Thirty years ago this Thanksgiving weekend, Anita Hill was testifying before a Senate justice commission about the fitness of Clarence Thomas to sit on the U.S. Supreme Court. We all know how that turned out. After reading the breaking news in the New York Times that a woman had accused Thomas of sexual harassment, I had an immediate sense of how events would unfold. As an editorial writer at the Kingston Whig-Standard at the time, I wrote one of the first, if not the first, op-eds on the matter, published on Oct 11: “There was a time when Ms. Hill would have simply kept quiet or, if she dared to speak, her statements would have been completely and comfortably ignored.
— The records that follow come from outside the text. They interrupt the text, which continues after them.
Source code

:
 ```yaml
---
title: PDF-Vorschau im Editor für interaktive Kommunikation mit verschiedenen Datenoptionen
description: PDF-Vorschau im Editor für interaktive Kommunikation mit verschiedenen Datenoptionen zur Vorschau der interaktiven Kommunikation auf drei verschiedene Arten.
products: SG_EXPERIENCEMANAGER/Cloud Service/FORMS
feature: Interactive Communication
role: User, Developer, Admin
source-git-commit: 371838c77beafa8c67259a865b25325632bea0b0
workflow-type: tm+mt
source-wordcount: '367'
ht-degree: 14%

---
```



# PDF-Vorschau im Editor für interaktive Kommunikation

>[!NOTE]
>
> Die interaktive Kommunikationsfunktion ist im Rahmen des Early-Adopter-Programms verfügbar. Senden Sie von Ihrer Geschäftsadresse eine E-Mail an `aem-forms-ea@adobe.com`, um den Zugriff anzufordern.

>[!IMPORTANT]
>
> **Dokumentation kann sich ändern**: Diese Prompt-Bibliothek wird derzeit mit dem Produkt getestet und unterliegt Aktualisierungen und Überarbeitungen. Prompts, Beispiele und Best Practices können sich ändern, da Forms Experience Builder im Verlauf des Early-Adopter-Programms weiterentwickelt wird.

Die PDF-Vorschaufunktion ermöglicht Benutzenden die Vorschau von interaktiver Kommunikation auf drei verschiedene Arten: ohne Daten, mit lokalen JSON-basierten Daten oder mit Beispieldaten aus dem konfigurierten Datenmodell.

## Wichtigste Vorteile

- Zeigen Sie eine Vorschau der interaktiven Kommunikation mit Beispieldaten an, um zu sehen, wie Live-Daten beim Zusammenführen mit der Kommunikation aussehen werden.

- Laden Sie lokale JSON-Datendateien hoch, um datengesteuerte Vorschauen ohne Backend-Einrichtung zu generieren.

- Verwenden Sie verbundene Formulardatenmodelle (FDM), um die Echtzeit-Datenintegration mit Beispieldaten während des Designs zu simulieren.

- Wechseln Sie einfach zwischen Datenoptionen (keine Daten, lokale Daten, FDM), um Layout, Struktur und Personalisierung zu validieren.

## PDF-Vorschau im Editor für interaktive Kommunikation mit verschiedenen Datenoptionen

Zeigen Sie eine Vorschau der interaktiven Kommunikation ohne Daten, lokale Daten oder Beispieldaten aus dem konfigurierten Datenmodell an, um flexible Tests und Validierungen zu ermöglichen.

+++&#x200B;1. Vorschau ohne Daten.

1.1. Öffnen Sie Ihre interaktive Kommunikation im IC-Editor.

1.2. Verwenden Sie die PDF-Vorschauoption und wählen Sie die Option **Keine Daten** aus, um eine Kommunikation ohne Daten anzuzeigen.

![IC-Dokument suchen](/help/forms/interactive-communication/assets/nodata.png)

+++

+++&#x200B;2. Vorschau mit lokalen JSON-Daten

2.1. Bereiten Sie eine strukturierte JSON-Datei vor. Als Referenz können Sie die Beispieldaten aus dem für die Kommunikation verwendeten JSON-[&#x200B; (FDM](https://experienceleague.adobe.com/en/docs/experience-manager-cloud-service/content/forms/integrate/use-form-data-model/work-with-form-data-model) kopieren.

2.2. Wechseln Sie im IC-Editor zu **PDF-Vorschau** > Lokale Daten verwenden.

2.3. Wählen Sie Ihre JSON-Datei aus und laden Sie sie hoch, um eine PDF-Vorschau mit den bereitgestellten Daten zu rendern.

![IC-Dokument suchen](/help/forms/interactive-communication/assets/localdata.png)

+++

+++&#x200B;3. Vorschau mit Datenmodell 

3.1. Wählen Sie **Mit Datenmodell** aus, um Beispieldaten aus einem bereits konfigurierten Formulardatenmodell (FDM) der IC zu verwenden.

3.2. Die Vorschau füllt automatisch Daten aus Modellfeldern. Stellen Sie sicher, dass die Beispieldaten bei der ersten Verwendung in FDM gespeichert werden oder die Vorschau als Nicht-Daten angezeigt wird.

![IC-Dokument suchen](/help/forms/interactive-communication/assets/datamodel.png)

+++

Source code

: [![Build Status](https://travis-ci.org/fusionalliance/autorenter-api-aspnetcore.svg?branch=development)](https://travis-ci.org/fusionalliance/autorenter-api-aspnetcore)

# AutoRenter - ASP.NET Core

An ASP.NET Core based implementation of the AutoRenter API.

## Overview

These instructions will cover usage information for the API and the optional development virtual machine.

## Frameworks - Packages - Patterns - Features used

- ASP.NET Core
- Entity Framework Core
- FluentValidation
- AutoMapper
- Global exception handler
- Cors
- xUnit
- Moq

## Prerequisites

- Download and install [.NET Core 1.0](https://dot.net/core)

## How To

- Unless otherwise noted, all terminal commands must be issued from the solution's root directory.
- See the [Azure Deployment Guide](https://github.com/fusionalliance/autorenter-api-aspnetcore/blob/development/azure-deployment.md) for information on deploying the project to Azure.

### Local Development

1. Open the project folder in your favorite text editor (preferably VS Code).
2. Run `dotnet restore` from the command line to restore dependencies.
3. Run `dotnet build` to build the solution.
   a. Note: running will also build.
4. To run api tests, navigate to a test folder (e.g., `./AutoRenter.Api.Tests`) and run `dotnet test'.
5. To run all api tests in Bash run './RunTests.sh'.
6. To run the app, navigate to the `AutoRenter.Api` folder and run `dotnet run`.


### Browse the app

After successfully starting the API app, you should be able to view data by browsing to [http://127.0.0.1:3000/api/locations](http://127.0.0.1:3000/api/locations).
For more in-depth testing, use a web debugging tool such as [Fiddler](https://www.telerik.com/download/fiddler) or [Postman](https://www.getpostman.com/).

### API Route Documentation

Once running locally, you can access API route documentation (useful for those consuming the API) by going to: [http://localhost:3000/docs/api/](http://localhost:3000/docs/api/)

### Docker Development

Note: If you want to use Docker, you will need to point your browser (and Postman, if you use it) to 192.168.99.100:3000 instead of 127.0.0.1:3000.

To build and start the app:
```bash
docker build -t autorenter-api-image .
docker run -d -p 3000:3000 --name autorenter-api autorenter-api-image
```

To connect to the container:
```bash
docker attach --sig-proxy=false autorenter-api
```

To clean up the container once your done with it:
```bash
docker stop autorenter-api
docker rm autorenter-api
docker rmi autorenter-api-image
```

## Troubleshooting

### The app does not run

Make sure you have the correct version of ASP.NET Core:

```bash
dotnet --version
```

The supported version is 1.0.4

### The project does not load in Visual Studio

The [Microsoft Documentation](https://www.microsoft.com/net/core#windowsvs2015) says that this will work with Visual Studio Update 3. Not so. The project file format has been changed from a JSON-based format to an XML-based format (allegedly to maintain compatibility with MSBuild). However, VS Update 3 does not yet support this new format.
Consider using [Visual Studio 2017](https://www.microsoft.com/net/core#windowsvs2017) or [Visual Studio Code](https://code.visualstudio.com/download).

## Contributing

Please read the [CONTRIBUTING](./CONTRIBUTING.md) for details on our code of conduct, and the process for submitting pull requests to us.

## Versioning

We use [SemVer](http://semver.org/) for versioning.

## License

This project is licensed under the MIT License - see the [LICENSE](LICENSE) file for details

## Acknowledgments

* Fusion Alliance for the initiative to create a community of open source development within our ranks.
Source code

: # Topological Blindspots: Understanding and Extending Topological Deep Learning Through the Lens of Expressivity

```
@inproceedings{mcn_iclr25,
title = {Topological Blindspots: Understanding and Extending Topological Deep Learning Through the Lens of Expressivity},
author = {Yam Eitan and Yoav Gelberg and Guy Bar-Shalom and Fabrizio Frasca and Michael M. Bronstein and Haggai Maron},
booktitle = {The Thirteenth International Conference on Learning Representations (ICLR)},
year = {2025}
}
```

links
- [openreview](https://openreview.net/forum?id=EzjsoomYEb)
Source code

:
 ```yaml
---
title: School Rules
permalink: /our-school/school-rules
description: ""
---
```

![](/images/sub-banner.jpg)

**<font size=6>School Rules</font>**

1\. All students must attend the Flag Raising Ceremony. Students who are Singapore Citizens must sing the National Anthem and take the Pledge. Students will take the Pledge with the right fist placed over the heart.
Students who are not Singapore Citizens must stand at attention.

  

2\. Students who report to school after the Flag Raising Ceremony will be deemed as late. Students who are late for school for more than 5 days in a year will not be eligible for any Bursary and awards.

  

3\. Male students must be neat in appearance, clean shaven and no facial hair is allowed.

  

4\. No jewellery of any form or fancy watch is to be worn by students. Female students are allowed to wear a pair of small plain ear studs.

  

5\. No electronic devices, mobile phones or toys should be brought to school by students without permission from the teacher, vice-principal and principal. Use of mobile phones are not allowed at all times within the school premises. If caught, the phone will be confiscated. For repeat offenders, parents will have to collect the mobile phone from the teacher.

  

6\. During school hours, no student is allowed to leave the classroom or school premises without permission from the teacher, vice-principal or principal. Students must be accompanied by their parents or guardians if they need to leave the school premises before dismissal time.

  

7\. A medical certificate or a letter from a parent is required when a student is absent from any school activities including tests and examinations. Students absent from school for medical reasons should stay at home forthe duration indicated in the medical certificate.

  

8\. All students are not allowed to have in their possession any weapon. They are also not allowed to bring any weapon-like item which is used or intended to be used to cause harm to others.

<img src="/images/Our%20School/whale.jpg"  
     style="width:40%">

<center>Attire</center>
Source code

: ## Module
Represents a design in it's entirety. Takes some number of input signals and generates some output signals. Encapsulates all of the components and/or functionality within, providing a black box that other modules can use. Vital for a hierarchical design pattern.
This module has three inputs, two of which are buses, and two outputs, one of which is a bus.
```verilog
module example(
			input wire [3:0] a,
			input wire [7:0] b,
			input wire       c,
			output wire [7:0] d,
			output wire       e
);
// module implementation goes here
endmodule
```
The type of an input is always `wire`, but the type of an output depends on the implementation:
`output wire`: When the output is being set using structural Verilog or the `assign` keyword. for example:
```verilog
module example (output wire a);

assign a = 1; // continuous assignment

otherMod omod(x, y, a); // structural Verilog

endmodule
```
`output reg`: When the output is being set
Now, however, the tribal antics of the boys’ club on Washington’s Capital Hill are in full view as it mobilizes in an attempt to crush this woman.” Thomas got this seat on the high court, but no one even came close to crushing Anita Hill. The social policy, law and gender studies professor at Brandeis University has just published her latest book Believing: Our Thirty-year Journey to End Gender Violence, which NPR describes as “downright virtuosic in the threads it weaves together.” In an appearance a few weeks ago on Steven Colbert, Hill recounts how she was initially taken aback when, during a Q & A session, a male student asked her how it felt to have changed the world. He was right, and we continue to owe her our thanks.